(WHAT IS REQUIRED): For each line of the listing that holds "first", show the full line.

(MATERIAL FOR THE TASK):
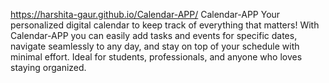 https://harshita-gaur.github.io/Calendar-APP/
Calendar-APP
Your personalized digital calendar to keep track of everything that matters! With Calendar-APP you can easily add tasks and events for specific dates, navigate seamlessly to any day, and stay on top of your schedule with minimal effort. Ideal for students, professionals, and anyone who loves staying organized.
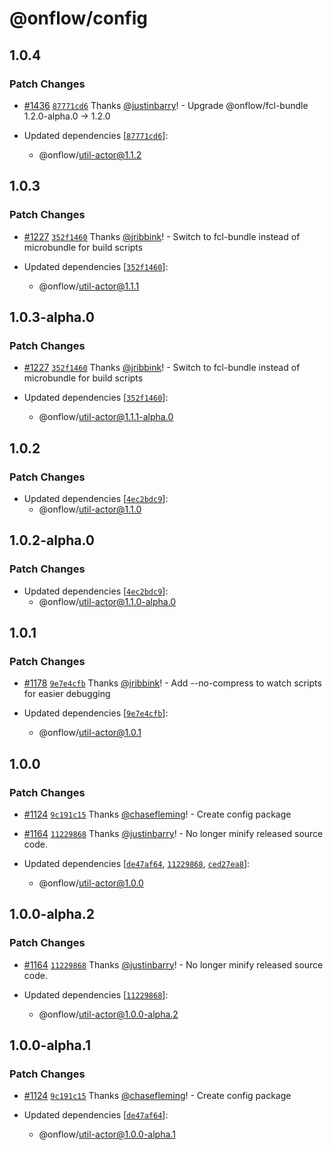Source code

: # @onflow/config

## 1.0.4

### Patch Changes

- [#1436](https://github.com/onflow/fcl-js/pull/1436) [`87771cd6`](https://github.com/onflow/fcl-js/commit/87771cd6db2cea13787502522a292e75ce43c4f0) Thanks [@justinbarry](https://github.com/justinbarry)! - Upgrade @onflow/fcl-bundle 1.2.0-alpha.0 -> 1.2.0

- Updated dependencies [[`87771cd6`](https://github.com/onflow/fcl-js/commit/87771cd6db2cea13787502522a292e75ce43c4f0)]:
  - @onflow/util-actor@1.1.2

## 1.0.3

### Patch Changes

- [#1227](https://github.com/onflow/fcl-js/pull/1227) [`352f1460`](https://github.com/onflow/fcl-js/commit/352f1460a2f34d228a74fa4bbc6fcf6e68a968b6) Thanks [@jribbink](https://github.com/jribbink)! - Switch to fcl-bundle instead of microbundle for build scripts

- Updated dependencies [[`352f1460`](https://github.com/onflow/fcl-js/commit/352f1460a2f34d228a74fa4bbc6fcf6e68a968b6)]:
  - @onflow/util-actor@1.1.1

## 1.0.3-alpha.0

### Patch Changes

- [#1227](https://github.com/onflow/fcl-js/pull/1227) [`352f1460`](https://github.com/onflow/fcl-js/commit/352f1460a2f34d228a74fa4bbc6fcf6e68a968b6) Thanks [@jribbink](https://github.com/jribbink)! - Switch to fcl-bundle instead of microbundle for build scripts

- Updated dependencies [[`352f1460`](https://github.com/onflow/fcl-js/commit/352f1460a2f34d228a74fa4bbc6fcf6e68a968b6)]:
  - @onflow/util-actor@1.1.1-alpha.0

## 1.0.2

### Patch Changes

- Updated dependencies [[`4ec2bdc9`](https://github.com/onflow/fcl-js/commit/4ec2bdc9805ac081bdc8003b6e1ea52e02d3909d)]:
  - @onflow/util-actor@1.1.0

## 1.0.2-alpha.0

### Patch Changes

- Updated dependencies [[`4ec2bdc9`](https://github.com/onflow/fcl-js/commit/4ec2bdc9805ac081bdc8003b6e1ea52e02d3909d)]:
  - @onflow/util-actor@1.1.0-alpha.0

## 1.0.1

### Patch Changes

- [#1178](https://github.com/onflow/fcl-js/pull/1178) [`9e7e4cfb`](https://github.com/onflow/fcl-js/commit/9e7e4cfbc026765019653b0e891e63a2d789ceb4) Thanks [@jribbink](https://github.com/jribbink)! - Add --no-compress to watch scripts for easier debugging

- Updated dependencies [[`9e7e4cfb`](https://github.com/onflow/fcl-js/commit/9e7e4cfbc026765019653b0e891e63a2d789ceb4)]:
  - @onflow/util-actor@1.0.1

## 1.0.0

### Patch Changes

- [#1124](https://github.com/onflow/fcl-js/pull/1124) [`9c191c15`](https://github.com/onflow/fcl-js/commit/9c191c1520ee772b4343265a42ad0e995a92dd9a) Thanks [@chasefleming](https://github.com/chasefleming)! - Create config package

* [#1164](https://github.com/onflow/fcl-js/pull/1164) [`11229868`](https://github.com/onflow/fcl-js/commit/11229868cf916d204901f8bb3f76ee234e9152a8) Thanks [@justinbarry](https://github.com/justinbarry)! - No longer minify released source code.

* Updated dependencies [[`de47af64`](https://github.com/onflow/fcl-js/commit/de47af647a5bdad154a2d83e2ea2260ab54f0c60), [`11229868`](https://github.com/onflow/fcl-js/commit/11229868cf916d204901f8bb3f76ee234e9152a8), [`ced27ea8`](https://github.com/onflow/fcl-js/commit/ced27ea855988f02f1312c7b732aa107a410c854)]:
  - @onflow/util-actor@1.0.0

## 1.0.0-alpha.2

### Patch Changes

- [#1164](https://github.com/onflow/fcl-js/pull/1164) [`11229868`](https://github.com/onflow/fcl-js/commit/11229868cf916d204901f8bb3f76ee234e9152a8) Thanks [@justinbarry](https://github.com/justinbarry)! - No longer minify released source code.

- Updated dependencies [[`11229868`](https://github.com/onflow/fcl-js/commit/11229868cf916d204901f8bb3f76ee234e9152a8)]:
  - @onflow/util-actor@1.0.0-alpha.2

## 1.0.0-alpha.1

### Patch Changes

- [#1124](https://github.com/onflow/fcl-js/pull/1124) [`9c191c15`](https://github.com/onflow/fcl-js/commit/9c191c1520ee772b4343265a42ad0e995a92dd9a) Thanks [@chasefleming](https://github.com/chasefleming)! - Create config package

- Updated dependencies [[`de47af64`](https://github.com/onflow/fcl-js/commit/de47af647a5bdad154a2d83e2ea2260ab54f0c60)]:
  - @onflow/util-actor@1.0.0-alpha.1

---

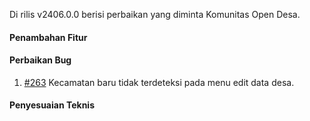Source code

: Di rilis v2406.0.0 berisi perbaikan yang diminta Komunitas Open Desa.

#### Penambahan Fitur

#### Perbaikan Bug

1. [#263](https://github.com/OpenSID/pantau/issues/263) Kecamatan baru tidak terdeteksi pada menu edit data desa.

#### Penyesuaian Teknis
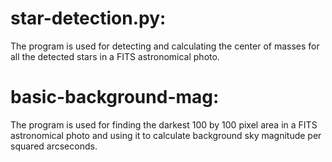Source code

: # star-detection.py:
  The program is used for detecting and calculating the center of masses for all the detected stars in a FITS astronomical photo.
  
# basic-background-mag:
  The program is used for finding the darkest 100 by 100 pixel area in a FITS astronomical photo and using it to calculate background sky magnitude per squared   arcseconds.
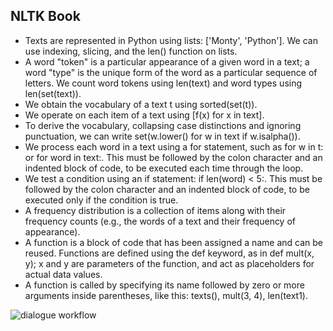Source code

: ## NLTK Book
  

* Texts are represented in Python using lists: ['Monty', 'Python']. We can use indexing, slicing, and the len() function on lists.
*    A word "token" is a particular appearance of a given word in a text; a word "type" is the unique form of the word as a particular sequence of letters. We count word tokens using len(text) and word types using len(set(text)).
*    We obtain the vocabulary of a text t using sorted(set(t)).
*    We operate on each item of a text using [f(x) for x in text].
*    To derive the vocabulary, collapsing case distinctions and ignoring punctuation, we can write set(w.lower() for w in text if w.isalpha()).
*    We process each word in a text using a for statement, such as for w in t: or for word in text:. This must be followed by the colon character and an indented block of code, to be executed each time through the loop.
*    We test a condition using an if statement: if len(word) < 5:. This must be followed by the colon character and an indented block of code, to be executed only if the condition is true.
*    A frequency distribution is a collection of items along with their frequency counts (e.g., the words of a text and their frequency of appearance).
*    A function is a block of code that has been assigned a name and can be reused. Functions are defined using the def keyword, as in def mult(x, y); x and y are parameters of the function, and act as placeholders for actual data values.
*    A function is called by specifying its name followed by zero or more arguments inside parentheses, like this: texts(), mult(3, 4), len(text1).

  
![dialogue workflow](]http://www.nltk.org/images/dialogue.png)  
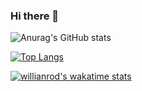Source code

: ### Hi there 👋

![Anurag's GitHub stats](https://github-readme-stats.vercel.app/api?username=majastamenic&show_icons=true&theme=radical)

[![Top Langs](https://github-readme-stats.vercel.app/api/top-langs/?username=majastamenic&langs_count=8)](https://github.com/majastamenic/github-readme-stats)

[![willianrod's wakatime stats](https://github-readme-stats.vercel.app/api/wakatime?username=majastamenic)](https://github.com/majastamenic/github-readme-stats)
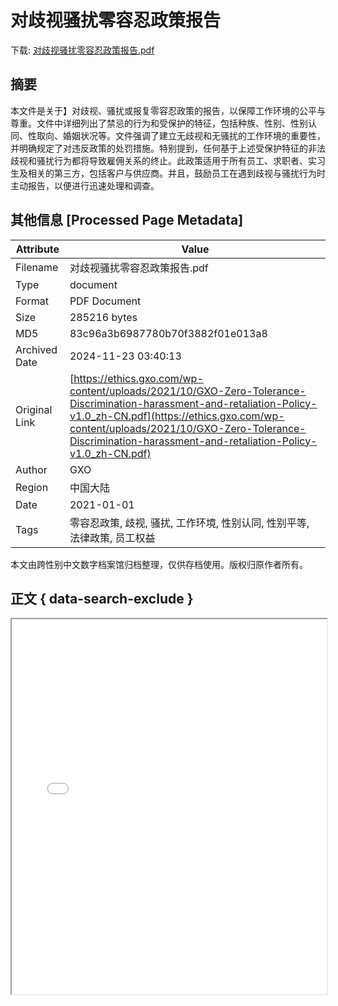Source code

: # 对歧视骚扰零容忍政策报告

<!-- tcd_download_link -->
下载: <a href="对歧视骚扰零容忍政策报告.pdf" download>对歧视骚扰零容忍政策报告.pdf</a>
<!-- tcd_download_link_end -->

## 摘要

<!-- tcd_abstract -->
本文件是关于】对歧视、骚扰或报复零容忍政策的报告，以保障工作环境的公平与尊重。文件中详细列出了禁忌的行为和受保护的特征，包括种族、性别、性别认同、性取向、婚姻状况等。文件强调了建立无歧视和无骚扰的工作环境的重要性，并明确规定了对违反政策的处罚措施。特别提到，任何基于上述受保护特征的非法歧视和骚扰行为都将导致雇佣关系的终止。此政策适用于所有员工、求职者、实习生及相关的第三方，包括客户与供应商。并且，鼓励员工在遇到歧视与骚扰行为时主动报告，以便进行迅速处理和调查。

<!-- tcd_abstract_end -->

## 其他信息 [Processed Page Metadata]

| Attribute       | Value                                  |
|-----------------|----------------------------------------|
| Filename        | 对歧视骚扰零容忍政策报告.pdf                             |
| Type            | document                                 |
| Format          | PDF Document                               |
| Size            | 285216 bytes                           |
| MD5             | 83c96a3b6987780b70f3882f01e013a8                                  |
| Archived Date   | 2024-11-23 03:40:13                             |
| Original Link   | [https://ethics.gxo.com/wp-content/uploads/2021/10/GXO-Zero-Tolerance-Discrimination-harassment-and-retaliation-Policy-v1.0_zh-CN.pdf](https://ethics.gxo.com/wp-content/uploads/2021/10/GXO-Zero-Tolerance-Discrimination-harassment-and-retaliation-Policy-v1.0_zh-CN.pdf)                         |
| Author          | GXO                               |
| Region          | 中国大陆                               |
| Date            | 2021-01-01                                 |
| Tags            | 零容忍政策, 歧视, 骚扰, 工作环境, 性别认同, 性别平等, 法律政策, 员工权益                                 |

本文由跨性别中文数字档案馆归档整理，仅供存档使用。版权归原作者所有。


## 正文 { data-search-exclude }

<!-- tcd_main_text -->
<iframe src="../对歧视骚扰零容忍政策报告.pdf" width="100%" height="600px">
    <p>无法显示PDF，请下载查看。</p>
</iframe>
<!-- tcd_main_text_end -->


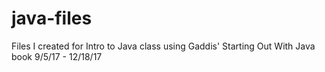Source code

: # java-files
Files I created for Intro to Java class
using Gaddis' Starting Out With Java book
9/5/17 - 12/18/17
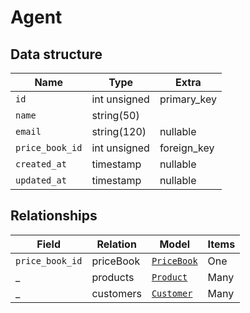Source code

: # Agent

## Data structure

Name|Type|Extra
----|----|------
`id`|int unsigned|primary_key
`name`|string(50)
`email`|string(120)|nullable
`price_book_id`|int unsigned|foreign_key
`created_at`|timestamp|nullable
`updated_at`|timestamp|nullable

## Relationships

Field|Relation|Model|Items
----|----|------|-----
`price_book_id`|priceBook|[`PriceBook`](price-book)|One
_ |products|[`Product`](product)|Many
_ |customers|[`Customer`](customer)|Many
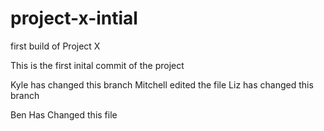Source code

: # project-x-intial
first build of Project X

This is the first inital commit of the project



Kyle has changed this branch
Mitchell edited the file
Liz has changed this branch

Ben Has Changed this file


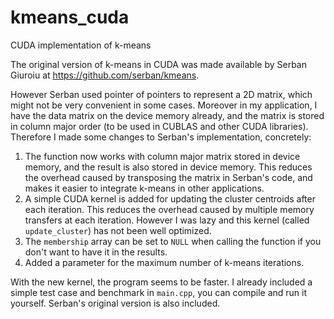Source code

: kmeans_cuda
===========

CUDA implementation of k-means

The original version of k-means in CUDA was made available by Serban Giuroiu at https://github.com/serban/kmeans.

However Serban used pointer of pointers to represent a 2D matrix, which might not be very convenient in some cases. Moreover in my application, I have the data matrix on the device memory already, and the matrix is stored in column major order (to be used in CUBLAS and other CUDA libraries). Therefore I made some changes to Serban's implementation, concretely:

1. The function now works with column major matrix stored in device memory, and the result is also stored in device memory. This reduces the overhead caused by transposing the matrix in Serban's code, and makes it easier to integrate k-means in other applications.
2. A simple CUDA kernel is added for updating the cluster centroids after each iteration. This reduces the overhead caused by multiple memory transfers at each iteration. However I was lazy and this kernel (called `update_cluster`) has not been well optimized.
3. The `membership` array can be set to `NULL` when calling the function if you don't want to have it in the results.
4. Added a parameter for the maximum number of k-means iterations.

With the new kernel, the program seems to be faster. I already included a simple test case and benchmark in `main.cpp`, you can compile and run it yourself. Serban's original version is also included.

==

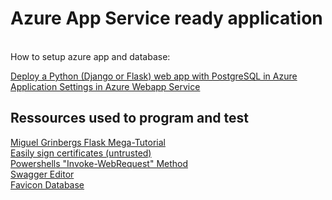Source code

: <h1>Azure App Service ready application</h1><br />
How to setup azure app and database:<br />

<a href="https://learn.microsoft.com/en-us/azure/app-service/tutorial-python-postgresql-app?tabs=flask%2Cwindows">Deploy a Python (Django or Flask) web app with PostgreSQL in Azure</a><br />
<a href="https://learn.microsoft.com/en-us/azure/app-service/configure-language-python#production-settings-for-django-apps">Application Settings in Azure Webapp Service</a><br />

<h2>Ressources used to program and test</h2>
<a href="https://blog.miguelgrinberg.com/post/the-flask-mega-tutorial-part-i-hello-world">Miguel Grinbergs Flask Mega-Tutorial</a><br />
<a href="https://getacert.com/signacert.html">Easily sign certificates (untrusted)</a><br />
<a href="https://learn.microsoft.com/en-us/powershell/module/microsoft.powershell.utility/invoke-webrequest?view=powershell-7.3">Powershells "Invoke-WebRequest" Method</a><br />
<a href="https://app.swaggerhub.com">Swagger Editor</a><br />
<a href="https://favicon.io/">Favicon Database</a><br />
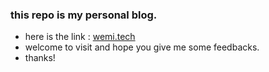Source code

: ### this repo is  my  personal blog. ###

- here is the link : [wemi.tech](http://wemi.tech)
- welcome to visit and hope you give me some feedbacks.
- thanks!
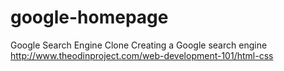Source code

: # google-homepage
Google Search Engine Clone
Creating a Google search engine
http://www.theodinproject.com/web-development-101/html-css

(ANSWER FOR THIS EXERCISE):
first build of Project X
This is the first inital commit of the project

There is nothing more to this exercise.